Oleh Widodo Asmowiyoto*
SEBAGAI musafir, rasanya tidak sia-sia jika kita bisa mampir di Masjid Agung Tuban, sebuah kabupaten di pantai utara Provinsi Jawa Timur. Di sana kita beristirahat, sekalian menunaikan salat fardu atau sunah. Sekaligus untuk mengetahui potensi dan sejarah panjang daerah yang berbatasan dengan Provinsi Jawa Tengah ini.
Tuban ternyata menyandang banyak julukan: Kota Wali, Bumi Ronggolawe, Kota Seribu Gua, Kota Tuak, Kota Koes Plus. Sebagai kota wali menunjukkan bahwa Tuban mencatat peran penting dalam penyebaran agama Islam oleh wali songo. Seiring dengan itu keberadaan Masjid Agung Tuban memiliki sejarah yang panjang.
Dalam sejarah perkembangan agama Islam itu Tuban malah disebut memiliki peran yang signifikan di tanah air. Tuban juga merupakan kabupaten pertama pada masa pemerintahan Kerajaan Majapahit yang dipimpin bupati beragama Islam.
Adapun Masjid Agung Tuban didirikan pada abad ke-15 oleh Bupati Tuban pertama yang memeluk agama Islam itu, yakni Adipati Raden Ario Tedjo (Bupati Tuban ke-7). Lokasi masjid juga sangat strategis karena berada di sebelah barat alun-alun dan tidak jauh dari kompleks makam Sunan Bonang (salah satu wali songo).
Sebelum mencapai bentuk megah seperti yang terlihat sekarang ini, Masjid Agung Tuban telah beberapa kali dipugar. Tahun 1894 dilakukan perombakan pertama –pada masa pemerintahan Raden Toemenggoeng Koesoemodiko (Bupati ke-35 Tuban)– dengan menggunakan jasa arsitek Belanda, B.O.W.H.M. Toxopeus. Renovasi berikutnya pada 1985 bertujuan memperluas bangunan masjid. Pemugaran terakhir dilakukan pada 2004. (amasjid.islamic-center.or.id)
Pada renovasi terakhir dilakukan beberapa perubahan yang signifikan, seperti penambahan lantai dari satu menjadi tiga lantai. Juga pembangunan sayap kanan dan kiri bangunan, pembangunan enam menara, dan sebagainya. Hasilnya, Masjid Agung Tuban menjadi sangat megah seperti yang bisa disaksikan saat ini.
Tampilan luar bangunan masjid mengingatkan pada Masjid Imam di Kota Isfahan, Iran. Pengaruh ini juga yang menjadikan Masjid Agung Tuban tampak memancarkan pesona 1.001 malam dengan permainan warna, terutama pada malam hari.
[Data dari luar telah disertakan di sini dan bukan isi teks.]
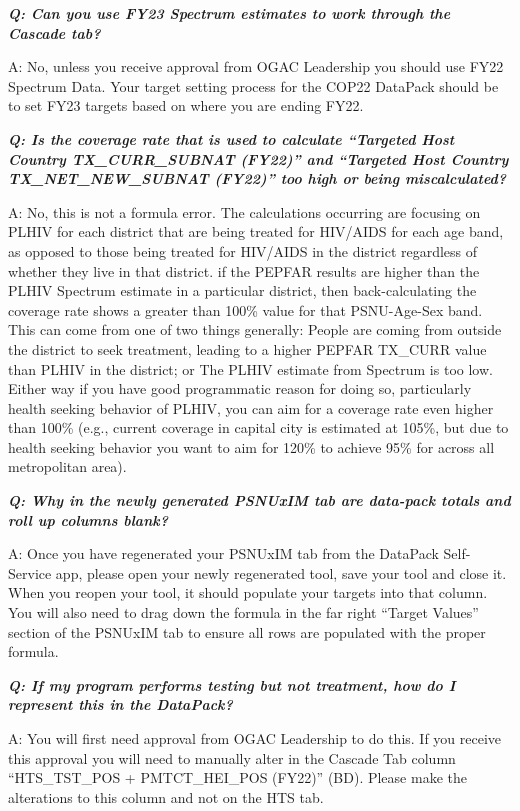 \documentclass[
  openany]{book}
\begin{document}
\textbf{\emph{Q: Can you use FY23 Spectrum estimates to work through the Cascade tab?}}

A: No, unless you receive approval from OGAC Leadership you should use FY22 Spectrum Data. Your target setting process for the COP22 DataPack should be to set FY23 targets based on where you are ending FY22.

\textbf{\emph{Q: Is the coverage rate that is used to calculate ``Targeted Host Country TX\_CURR\_SUBNAT (FY22)'' and ``Targeted Host Country TX\_NET\_NEW\_SUBNAT (FY22)'' too high or being miscalculated?}}

A: No, this is not a formula error. The calculations occurring are focusing on PLHIV for each district that are being treated for HIV/AIDS for each age band, as opposed to those being treated for HIV/AIDS in the district regardless of whether they live in that district. if the PEPFAR results are higher than the PLHIV Spectrum estimate in a particular district, then back-calculating the coverage rate shows a greater than 100\% value for that PSNU-Age-Sex band. This can come from one of two things generally: People are coming from outside the district to seek treatment, leading to a higher PEPFAR TX\_CURR value than PLHIV in the district; or The PLHIV estimate from Spectrum is too low. Either way if you have good programmatic reason for doing so, particularly health seeking behavior of PLHIV, you can aim for a coverage rate even higher than 100\% (e.g., current coverage in capital city is estimated at 105\%, but due to health seeking behavior you want to aim for 120\% to achieve 95\% for across all metropolitan area).

\textbf{\emph{Q: Why in the newly generated PSNUxIM tab are data-pack totals and roll up columns blank?}}

A: Once you have regenerated your PSNUxIM tab from the DataPack Self-Service app, please open your newly regenerated tool, save your tool and close it. When you reopen your tool, it should populate your targets into that column. You will also need to drag down the formula in the far right ``Target Values'' section of the PSNUxIM tab to ensure all rows are populated with the proper formula.

\textbf{\emph{Q: If my program performs testing but not treatment, how do I represent this in the DataPack?}}

A: You will first need approval from OGAC Leadership to do this. If you receive this approval you will need to manually alter in the Cascade Tab column ``HTS\_TST\_POS + PMTCT\_HEI\_POS (FY22)'' (BD). Please make the alterations to this column and not on the HTS tab.
\end{document}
Bagian dalam masjid juga banyak menggunakan pola lengkungan untuk menghubungkan tiang penyangga sehingga menghasilkan pola ruang dengan kolom-kolom, sepertinya terinspirasi dari ruang dalam Masjid Cordoba, Spanyol.
Gaya khas arsitektur Nusantara dapat ditemui pada pintu dan mimbar yang terbuat dari kayu dengan ornamen ukiran khas Jawa. Di sayap mihrab terdapat tangga dari bahan kuningan mencirikan gaya khas ornamen Jawa Klasik.
Selain pola arsitekturnya, Masjid Agung Tuban seluas 3.565 meter persegi ini memiliki keistimewaan lain. Sekitar sepuluh meter dari masjid, berdiri Museum Kembang Putih yang menyimpan berbagai berkas bersejarah seperti kitab Al-Quran kuno terbuat dari kulit, keramik China, pusaka, sarkfagus, dan sebagainya.
Masjid Agung Tuban, yang awalnya bernama Masjid Jami, kini tak sekadar berdiri megah, namun sekaligus menjadi simbol semangat religius masyarakat Tuban.
Bumi Roggolawe
Tentu saja pembaca bertanya mengapa Tuban juga dijuluki Bumi Ronggolawe? Menurut sejarah, Ronggolawe atau Ranggalawe merupakan salah satu pengikut setia Raden Wijaya yang ikut merintis pendirian Kerajaan Majapahit pada 1293 Masehi, selain beberapa tokoh penting lainnya seperti Arya Wiraraja, Nambi, Kebo (Mahisa) Anabarang, juga Lembu Sora.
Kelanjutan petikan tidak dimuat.